### Work item
Reproduce exactly, from the line containing "###### Github: https://github.com/AbdullahJaffrey", every line down to the end of the data below.

----- Data to use

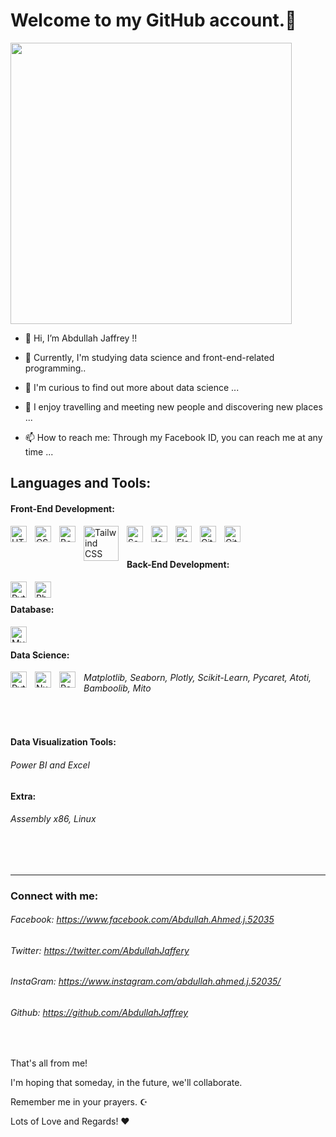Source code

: # Welcome to my GitHub account.👋 

<img src="https://scatterpie.io/wp-content/uploads/2020/08/Data-report-4.gif" width="auto-fit" height="450px"/>

- 👋 Hi, I’m Abdullah Jaffrey !!

- 🌱 Currently, I'm studying data science and front-end-related programming..

- 👀 I'm curious to find out more about data science ...

- 💞️ I enjoy travelling and meeting new people and discovering new places ...

- 📫 How to reach me: Through my Facebook ID, you can reach me at any time ...


## Languages and Tools:


#### Front-End Development:

<img align="left" alt="HTML5" width="26px" src="https://cdn.jsdelivr.net/gh/devicons/devicon/icons/html5/html5-original.svg" style="padding-right:10px;" />

<img align="left" alt="CSS3" width="26px" src="https://cdn.jsdelivr.net/gh/devicons/devicon/icons/css3/css3-original.svg" style="padding-right:10px;" />


<img align="left" alt="Bootstrap5" width="26px" src="https://cdn.jsdelivr.net/gh/devicons/devicon/icons/bootstrap/bootstrap-original.svg" style="padding-right:10px;" /> 

<img align="left" alt="Tailwind CSS" width="56px" src="https://miro.medium.com/max/712/1*vJQobI4oS3MmpTWqerBcKw.png" style="padding-right:10px;" />


<img align="left" alt="Sass" width="26px" src="https://cdn.jsdelivr.net/gh/devicons/devicon/icons/sass/sass-original.svg" style="padding-right:10px;" />

<img align="left" alt="JavaScript" width="26px" src="https://cdn.jsdelivr.net/gh/devicons/devicon/icons/javascript/javascript-original.svg" style="padding-right:10px;" />

<img align="left" alt="Flask" width="26px" src="https://cdn.jsdelivr.net/gh/devicons/devicon/icons/flask/flask-original.svg" style="padding-right:10px;" />

<img align="left" alt="Git" width="26px" src="https://cdn.jsdelivr.net/gh/devicons/devicon/icons/git/git-original.svg" style="padding-right:10px;" />

<img align="left" alt="GitHub" width="26px" src="https://user-images.githubusercontent.com/3369400/139447912-e0f43f33-6d9f-45f8-be46-2df5bbc91289.png" style="padding-right:10px;" />

<br />

<br />

#### Back-End Development:

<img align="left" alt="Python3" width="26px" src="https://cdn.jsdelivr.net/gh/devicons/devicon/icons/python/python-original.svg" style="padding-right:10px;" />

<img align="left" alt="Php4" width="26px" src="https://cdn.jsdelivr.net/gh/devicons/devicon/icons/php/php-original.svg" style="padding-right:10px;" />


<br />

#### Database:

<img align="left" alt="MySQL" width="26px" src="https://cdn.jsdelivr.net/gh/devicons/devicon/icons/mysql/mysql-original.svg" style="padding-right:10px;" />

<br />

#### Data Science:

<img align="left" alt="Python3" width="26px" src="https://cdn.jsdelivr.net/gh/devicons/devicon/icons/python/python-original.svg" style="padding-right:10px;" />


<img align="left" alt="Numpy" width="26px" src="https://cdn.jsdelivr.net/gh/devicons/devicon/icons/numpy/numpy-original.svg" style="padding-right:10px;" />


<img align="left" alt="Pandas" width="26px" src="https://cdn.jsdelivr.net/gh/devicons/devicon/icons/pandas/pandas-original.svg" style="padding-right:10px;" />

###### Matplotlib, Seaborn, Plotly, Scikit-Learn, Pycaret, Atoti, Bamboolib, Mito

<br />

#### Data Visualization Tools:

###### Power BI and Excel


####  Extra:

###### Assembly x86, Linux

<br />
<br />

---

### Connect with me:

###### Facebook: https://www.facebook.com/Abdullah.Ahmed.j.52035
###### Twitter: https://twitter.com/AbdullahJaffery
###### InstaGram: https://www.instagram.com/abdullah.ahmed.j.52035/
###### Github: https://github.com/AbdullahJaffrey

<br />

That's all from me!

I'm hoping that someday, in the future, we'll collaborate.

Remember me in your prayers. ☪️

Lots of Love and Regards! ❤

----------

### Answer section
###### Github: https://github.com/AbdullahJaffrey

<br />

That's all from me!

I'm hoping that someday, in the future, we'll collaborate.

Remember me in your prayers. ☪️

Lots of Love and Regards! ❤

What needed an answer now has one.